Netzsperren gegen NachDenkSeiten – Auch bei Ihnen?
Mit großem Erstaunen lasen wir in dieser Woche drei voneinander unabhängige Mails von Lesern, die alle das gleiche Problem hatten: Sie konnten nicht mehr auf die NachDenkSeiten zugreifen. Alle drei erkundigten sich beim technischen Support ihres Internetproviders und bekamen die Antwort, dass die NachDenkSeiten wegen der EU-Sanktionen gegen Russland gesperrt seien. Das ist ein ziemlicher Hammer, da unsere Seite nicht Gegenstand der EU-Sanktionen ist. Auch wenn die Sperren im Laufe des gestrigen Tages nach unserem Kenntnisstand aufgehoben wurden, werden wir mit allen uns zur Verfügung stehenden juristischen Mitteln gegen diese gesetzwidrigen Netzsperren vorgehen.
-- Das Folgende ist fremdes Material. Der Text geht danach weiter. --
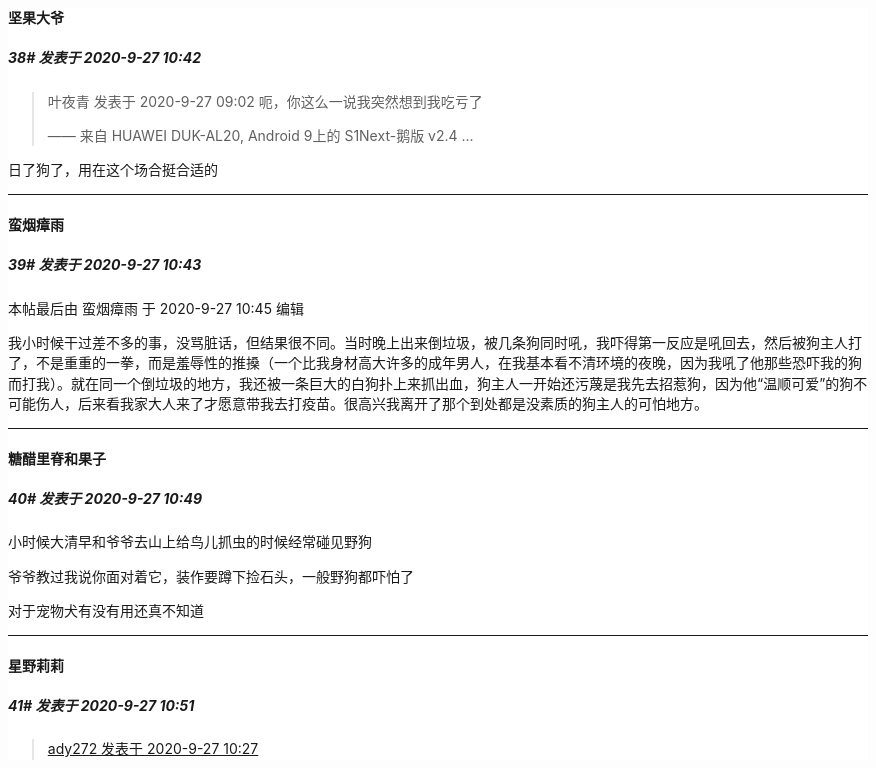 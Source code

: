 ####  坚果大爷  
##### 38#       发表于 2020-9-27 10:42



<blockquote>叶夜青 发表于 2020-9-27 09:02
呃，你这么一说我突然想到我吃亏了


—— 来自 HUAWEI DUK-AL20, Android 9上的 S1Next-鹅版 v2.4 ...</blockquote>
日了狗了，用在这个场合挺合适的







*****

####  蛮烟瘴雨  
##### 39#       发表于 2020-9-27 10:43



 本帖最后由 蛮烟瘴雨 于 2020-9-27 10:45 编辑 

我小时候干过差不多的事，没骂脏话，但结果很不同。当时晚上出来倒垃圾，被几条狗同时吼，我吓得第一反应是吼回去，然后被狗主人打了，不是重重的一拳，而是羞辱性的推搡（一个比我身材高大许多的成年男人，在我基本看不清环境的夜晚，因为我吼了他那些恐吓我的狗而打我）。就在同一个倒垃圾的地方，我还被一条巨大的白狗扑上来抓出血，狗主人一开始还污蔑是我先去招惹狗，因为他“温顺可爱”的狗不可能伤人，后来看我家大人来了才愿意带我去打疫苗。很高兴我离开了那个到处都是没素质的狗主人的可怕地方。







*****

####  糖醋里脊和果子  
##### 40#       发表于 2020-9-27 10:49




小时候大清早和爷爷去山上给鸟儿抓虫的时候经常碰见野狗

爷爷教过我说你面对着它，装作要蹲下捡石头，一般野狗都吓怕了

对于宠物犬有没有用还真不知道







*****

####  星野莉莉  
##### 41#       发表于 2020-9-27 10:51



<blockquote><a href="httphttps://bbs.saraba1st.com/2b/forum.php?mod=redirect&amp;goto=findpost&amp;pid=48870105&amp;ptid=1962131" target="_blank">ady272 发表于 2020-9-27 10:27</a>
Dafür brauchen wir jedoch auch Ihre Hilfe.
Die drei Vorfälle betrafen kleinere, regionale Provider. Da sie sich zeitgleich ereigneten und von den jeweiligen Supportmitarbeitern nahezu wortgleich begründet wurden, gehen wir von einer gezielten Aktion von höherer Ebene aus. Um die Dimension besser einordnen und umfassend juristisch vorgehen zu können, wäre es hilfreich, wenn Sie uns davon in Kenntnis setzen, wenn Ihnen etwas Ähnliches passiert ist – also wenn Sie die NachDenkSeiten in den letzten Wochen über einen längeren Zeitraum aus nicht erklärbaren Gründen nicht mehr aufrufen konnten und Ihnen vielleicht sogar ein Mitarbeiter ihres Providers eine ähnliche Antwort gegeben hat, lassen Sie es uns bitte wissen und schreiben uns eine Mail an recherche@nachdenkseiten.de.
Noch ein kleiner Nachtrag zu den Netzsperren als solches. Der rechtliche Rahmen dafür wurde erstmals 2010 durch die damalige Bundesfamilienministerin Ursula von der Leyen („Zensursula-Debatte“) geschaffen. Begründet wurden sie mit der Bekämpfung der Kinderpornographie. Kritiker sagten damals bereits, dass es nicht dabei bleiben wird und die Politik ein derart mächtiges Schwert schon bald auch für ganz andere Zwecke einsetzen wird. So geschah es dann auch. Zwar wurde das „Zugangserschwerungsgesetz“ wieder kassiert, aber der Geist war aus der Flasche und zunächst nutzte die Rechteinhaberlobby die Möglichkeit der Netzsperren, um massiv gegen Urheberrechtsverletzungen vorzugehen. Und spätestens seit der EU-Sanktionsverordnung (EU) 2022/879 werden Netzsperren in der EU auch zum Zwecke der politischen Zensur eingesetzt. Russischen Staatsmedien wie RT wird pauschal vorgeworfen, „Fake News und Propaganda“ zu betreiben; Internetprovider in der EU sind gesetzlich verpflichtet, ihren Kunden den Zugang zu deren Angeboten zu unterbinden. Der Grundsatz der Netzneutralität wird dabei wissentlich ignoriert, eine Beweisführung ist nicht vorgesehen.
Das ist Zensur und scharf zu kritisieren. Dass jedoch nun auch deutsche Medien wie die NachDenkSeiten, die nicht auf der Sanktionsliste stehen, auf der Sperrliste deutscher Provider stehen, ist nicht nur Zensur, sondern zudem ein klarer Verstoß gegen sämtliche in der EU geltenden Gesetze. Meinungs- und Pressefreiheit? Das war einmal.